Mixtures do well in extended grazing and four cut system
Ifan Griffith reseeds 10 to 15% of his two New-Zealand-style dairy farms on the Lleyn Peninsula every year, making sure fields are never out of grazing action for too long.
With 560 spring-calving cows in total – 360 kiwi-cross cows at the all-grass home farm produce 6,050 litres of milk at 4.92% butterfat and 3.83% protein, off 870kg of concentrates. The cows spend as little as ten weeks indoors.
Ifan Griffith and his cows at Plas Newydd
The 156ha grazing platform is set up into paddocks with tracks. Soil type differs markedly from peaty dark soils to light, dry sand. Grass growth is measured weekly in the season with yields averaging 13t Dry Matter (DM)/ha on the home farm.
“We can’t plough the fields because they are too stony,” Mr. Griffiths explains. “We usually spray with glyphosate, go over it with a power harrow two or three times and then broadcast the seed with a Vicon spreader fitted with a foam blobber, so I know where the seed has been sown. The field is then usually rolled for good soil to seed contact.
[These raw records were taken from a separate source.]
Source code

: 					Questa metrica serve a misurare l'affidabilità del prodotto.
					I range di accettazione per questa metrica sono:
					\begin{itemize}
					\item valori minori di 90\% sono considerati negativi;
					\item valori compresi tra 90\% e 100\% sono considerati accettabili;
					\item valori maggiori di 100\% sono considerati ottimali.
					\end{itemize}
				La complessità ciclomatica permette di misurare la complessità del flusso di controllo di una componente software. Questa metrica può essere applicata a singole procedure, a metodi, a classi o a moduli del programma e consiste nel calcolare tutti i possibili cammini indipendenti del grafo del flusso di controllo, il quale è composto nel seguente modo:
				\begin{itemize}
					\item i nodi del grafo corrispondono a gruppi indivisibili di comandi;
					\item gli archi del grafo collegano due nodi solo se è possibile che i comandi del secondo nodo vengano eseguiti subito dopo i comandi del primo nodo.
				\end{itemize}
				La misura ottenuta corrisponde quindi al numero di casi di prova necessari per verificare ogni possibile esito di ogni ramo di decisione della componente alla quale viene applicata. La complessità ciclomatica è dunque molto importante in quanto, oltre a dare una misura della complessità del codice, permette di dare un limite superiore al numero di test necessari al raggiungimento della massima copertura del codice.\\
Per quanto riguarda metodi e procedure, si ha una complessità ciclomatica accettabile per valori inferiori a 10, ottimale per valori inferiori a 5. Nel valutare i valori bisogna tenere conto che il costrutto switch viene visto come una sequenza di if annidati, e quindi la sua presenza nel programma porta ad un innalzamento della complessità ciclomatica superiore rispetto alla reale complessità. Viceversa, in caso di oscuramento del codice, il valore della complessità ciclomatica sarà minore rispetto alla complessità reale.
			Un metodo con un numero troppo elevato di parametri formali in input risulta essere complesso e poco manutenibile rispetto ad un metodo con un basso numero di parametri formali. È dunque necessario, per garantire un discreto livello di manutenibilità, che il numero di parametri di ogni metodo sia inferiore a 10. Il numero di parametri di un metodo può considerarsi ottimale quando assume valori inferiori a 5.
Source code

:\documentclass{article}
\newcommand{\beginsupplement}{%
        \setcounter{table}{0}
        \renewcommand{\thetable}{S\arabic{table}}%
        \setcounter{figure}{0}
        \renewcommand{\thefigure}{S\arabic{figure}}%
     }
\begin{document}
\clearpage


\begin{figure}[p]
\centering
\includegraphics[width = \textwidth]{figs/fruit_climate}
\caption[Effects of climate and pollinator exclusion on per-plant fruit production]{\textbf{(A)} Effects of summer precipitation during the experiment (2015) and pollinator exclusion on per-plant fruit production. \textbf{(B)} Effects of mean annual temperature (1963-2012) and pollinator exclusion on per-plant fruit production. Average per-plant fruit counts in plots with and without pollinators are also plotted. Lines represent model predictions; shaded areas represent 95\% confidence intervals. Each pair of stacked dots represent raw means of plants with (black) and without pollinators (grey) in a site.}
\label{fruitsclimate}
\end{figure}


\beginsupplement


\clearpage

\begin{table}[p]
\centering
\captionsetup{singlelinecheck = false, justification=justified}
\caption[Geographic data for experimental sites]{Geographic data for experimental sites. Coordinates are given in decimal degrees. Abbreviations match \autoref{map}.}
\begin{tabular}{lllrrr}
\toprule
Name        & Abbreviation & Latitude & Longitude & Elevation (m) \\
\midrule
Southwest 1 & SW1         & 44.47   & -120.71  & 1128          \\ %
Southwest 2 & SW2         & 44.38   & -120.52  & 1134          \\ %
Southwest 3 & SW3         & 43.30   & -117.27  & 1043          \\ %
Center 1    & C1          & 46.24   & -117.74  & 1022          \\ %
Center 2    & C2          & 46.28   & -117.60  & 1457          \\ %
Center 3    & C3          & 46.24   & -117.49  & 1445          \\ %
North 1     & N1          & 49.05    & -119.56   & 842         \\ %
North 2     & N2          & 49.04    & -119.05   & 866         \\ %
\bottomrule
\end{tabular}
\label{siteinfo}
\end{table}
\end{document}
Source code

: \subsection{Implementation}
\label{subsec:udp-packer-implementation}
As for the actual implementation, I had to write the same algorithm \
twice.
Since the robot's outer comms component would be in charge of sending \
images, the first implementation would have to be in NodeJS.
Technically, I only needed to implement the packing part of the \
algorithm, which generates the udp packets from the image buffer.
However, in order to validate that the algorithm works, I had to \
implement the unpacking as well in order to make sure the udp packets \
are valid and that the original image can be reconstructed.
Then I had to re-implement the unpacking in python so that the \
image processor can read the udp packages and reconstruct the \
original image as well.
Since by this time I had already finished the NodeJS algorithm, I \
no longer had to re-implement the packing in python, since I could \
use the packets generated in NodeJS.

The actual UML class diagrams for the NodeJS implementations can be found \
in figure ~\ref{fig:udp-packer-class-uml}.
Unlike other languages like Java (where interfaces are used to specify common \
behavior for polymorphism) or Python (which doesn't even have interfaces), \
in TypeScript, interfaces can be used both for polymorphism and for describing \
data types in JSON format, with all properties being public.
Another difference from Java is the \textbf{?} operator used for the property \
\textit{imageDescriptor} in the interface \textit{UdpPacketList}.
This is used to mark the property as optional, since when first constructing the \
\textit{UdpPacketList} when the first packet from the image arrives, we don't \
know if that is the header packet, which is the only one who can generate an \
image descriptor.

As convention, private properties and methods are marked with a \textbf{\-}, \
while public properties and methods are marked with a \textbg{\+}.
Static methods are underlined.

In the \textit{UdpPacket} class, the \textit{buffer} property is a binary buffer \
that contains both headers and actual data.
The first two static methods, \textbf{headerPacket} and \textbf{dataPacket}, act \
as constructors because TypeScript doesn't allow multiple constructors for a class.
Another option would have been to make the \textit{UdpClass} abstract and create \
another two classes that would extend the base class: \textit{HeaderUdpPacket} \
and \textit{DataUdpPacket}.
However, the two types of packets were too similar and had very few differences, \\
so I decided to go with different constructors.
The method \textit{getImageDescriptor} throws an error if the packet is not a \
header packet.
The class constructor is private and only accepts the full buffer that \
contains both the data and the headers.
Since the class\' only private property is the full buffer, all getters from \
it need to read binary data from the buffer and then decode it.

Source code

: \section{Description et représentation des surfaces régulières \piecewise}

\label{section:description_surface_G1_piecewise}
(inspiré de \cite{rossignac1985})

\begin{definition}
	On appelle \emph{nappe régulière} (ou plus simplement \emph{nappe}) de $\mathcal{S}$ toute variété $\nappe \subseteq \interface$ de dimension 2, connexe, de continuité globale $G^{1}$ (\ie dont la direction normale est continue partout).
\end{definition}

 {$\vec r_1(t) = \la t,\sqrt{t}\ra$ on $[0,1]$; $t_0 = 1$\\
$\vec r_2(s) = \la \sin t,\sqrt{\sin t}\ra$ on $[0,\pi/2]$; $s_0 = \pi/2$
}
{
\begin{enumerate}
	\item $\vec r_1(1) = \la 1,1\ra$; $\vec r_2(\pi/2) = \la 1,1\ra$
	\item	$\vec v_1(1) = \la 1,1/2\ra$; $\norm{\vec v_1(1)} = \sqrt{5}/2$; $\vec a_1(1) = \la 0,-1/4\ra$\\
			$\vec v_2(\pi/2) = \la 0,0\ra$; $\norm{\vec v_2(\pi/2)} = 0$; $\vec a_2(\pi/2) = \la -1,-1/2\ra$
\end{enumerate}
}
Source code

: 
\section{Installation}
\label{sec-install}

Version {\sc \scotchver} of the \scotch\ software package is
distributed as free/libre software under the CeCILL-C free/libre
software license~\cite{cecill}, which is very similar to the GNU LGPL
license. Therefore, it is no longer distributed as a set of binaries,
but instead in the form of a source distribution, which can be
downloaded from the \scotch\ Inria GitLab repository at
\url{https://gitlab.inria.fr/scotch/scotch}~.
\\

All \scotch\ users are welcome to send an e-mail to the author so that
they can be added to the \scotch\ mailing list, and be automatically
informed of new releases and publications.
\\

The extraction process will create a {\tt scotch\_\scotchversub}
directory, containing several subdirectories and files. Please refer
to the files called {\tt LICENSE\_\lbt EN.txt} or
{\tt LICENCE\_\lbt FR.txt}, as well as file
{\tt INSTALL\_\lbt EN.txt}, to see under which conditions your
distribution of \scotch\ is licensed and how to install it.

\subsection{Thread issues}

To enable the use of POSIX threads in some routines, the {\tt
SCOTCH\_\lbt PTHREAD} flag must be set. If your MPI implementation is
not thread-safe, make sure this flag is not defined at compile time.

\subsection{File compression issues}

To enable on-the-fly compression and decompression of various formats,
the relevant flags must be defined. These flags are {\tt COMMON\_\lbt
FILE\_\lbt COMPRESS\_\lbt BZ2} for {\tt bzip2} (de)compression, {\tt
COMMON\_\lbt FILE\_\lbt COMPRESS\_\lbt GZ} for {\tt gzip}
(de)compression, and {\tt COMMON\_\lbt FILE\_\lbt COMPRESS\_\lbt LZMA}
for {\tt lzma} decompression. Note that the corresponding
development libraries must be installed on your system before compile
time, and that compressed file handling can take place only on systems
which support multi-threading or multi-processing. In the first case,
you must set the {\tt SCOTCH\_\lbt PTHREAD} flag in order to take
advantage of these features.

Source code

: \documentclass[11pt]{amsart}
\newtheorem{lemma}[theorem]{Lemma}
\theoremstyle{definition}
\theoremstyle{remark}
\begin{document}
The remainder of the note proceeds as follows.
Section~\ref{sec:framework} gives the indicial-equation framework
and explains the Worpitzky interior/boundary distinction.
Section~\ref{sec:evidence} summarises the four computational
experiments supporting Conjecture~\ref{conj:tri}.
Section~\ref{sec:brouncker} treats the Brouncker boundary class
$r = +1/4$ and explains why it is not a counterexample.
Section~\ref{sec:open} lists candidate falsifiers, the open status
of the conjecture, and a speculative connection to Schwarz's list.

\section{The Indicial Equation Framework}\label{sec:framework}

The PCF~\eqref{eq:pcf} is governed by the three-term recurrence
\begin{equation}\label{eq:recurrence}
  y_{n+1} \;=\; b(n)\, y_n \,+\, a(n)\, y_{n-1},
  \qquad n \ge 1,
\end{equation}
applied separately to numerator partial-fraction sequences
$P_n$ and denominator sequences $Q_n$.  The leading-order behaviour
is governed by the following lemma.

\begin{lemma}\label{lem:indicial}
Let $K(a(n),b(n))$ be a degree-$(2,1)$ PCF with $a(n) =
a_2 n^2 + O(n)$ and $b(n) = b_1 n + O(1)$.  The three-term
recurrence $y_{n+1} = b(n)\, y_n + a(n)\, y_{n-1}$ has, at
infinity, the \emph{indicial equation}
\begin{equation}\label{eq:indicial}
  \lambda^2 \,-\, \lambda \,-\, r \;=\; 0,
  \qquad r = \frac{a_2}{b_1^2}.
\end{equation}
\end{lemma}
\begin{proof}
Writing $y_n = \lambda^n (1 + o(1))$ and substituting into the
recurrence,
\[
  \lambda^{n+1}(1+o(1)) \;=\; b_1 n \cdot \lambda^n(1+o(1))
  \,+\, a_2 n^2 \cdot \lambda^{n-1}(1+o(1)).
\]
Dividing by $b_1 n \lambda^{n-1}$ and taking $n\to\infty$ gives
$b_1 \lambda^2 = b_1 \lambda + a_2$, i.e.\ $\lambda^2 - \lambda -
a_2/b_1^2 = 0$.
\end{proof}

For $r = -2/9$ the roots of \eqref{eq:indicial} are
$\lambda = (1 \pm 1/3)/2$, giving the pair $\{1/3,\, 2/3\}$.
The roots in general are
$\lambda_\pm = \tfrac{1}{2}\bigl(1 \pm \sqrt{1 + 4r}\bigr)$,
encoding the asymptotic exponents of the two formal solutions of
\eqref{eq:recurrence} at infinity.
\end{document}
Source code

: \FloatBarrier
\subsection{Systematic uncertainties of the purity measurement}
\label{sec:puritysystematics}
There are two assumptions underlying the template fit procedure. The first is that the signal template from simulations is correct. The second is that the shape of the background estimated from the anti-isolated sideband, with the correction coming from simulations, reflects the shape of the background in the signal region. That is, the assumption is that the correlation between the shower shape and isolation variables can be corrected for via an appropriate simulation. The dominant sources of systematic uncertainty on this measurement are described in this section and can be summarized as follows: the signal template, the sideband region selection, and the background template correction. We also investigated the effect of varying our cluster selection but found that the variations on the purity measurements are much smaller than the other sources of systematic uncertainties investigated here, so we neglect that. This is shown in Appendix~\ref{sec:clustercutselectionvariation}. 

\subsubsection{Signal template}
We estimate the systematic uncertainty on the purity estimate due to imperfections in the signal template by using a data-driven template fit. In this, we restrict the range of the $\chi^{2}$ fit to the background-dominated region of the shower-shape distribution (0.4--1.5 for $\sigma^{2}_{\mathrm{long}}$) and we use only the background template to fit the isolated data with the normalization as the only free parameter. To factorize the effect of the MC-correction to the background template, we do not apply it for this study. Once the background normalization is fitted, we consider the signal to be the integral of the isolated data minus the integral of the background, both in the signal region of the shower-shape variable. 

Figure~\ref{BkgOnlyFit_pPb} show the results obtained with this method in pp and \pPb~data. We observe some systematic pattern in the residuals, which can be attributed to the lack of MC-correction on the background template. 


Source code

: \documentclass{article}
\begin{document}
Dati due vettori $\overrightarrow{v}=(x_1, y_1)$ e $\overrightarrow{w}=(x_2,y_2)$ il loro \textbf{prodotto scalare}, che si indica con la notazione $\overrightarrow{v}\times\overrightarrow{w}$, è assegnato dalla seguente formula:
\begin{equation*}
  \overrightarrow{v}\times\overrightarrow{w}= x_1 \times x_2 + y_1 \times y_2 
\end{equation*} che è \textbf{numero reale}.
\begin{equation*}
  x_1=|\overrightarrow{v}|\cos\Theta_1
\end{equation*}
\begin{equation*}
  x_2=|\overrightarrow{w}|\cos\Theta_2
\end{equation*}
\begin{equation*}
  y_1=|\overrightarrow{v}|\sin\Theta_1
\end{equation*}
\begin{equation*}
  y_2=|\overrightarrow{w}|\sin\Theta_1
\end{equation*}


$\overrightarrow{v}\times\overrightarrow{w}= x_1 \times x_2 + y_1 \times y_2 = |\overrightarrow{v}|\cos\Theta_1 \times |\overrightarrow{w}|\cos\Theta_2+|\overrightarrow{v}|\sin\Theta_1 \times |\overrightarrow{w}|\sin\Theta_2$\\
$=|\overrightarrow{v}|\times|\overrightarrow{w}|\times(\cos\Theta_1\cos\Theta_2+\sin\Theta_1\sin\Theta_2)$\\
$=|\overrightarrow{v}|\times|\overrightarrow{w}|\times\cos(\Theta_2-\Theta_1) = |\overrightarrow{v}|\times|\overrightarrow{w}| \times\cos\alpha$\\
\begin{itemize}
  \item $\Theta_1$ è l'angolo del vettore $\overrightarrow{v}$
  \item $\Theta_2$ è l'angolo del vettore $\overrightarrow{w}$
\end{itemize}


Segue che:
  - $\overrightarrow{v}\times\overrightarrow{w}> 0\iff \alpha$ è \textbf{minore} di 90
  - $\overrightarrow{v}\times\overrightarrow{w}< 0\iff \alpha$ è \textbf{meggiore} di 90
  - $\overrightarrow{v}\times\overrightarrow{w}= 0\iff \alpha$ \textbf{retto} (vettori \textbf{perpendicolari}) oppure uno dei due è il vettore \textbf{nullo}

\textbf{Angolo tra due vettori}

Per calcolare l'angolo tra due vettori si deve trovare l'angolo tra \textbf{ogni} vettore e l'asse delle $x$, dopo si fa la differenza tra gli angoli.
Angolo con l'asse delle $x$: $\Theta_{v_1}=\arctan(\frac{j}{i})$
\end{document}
“In the dry autumn of 2018, we didn’t spray the grass but grazed it very hard with the cows and scratched it with a tine harrow before broadcasting. Sheep came in for ten days to tread the seed in, and the cows were back grazing in a month.”
The grazing mixture used on the medium to heavy paddocks is Oliver Seeds Fortress, containing a range of intermediate and late heading perennial ryegrasses, Fojtan festulolium and timothy. It combines a yield of up to 17.6t DM/ha with hardiness and a dense sward.
Claymore silage being cut at the start of May
Silage is taken from a 50ha cutting ground two miles away, which is seeded down to Claymore – a six year ley which has varieties selected for top conservation yield. Some of the older leys are overseeded in September with Typhoon – a specialist mixture of mainly tetraploid ryegrass varieties chosen for rapid establishment and accelerated growth. The fourth cut aftermath is scratched with tine harrows before seed is broadcast, followed by sheep grazing for ten days, which prevents the heavier soils from capping, which can prevent grass germination.
“It is relatively easy to grow grass here – which is just as well with so many cows to feed,” says Mr. Griffith. “We have worked with Osian Rhys-Jones from Oliver Seeds for many years and their mixtures stand up well to our extended grazing period and four silage cuts, in varying weather patterns.”